About this exercise: At the line that includes "3. Add the names", begin writing out the entries below exactly, and continue through the last line without adding anything.

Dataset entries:

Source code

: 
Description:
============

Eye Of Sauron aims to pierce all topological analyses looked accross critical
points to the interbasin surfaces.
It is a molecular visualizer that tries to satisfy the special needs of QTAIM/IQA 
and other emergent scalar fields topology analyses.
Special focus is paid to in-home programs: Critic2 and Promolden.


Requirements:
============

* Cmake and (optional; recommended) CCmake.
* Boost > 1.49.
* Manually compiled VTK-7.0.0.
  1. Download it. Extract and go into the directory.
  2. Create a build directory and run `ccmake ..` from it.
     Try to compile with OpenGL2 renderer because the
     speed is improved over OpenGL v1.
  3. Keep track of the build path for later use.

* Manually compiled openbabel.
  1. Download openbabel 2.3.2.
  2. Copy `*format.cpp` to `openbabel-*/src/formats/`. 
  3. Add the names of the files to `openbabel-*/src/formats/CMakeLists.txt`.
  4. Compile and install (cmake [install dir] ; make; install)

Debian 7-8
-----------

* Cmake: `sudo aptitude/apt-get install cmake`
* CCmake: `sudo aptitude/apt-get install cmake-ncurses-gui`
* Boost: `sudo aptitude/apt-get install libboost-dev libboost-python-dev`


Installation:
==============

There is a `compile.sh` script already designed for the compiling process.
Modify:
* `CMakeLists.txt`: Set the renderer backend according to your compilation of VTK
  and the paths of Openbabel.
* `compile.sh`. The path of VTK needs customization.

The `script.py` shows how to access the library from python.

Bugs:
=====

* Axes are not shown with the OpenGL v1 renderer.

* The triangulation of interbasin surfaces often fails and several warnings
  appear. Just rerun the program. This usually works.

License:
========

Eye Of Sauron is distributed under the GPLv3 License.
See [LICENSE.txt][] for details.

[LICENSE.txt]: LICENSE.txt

Finished task:
  3. Add the names of the files to `openbabel-*/src/formats/CMakeLists.txt`.
  4. Compile and install (cmake [install dir] ; make; install)

Debian 7-8
-----------

* Cmake: `sudo aptitude/apt-get install cmake`
* CCmake: `sudo aptitude/apt-get install cmake-ncurses-gui`
* Boost: `sudo aptitude/apt-get install libboost-dev libboost-python-dev`


Installation:
==============

There is a `compile.sh` script already designed for the compiling process.
Modify:
* `CMakeLists.txt`: Set the renderer backend according to your compilation of VTK
  and the paths of Openbabel.
* `compile.sh`. The path of VTK needs customization.

The `script.py` shows how to access the library from python.

Bugs:
=====

* Axes are not shown with the OpenGL v1 renderer.

* The triangulation of interbasin surfaces often fails and several warnings
  appear. Just rerun the program. This usually works.

License:
========

Eye Of Sauron is distributed under the GPLv3 License.
See [LICENSE.txt][] for details.

[LICENSE.txt]: LICENSE.txt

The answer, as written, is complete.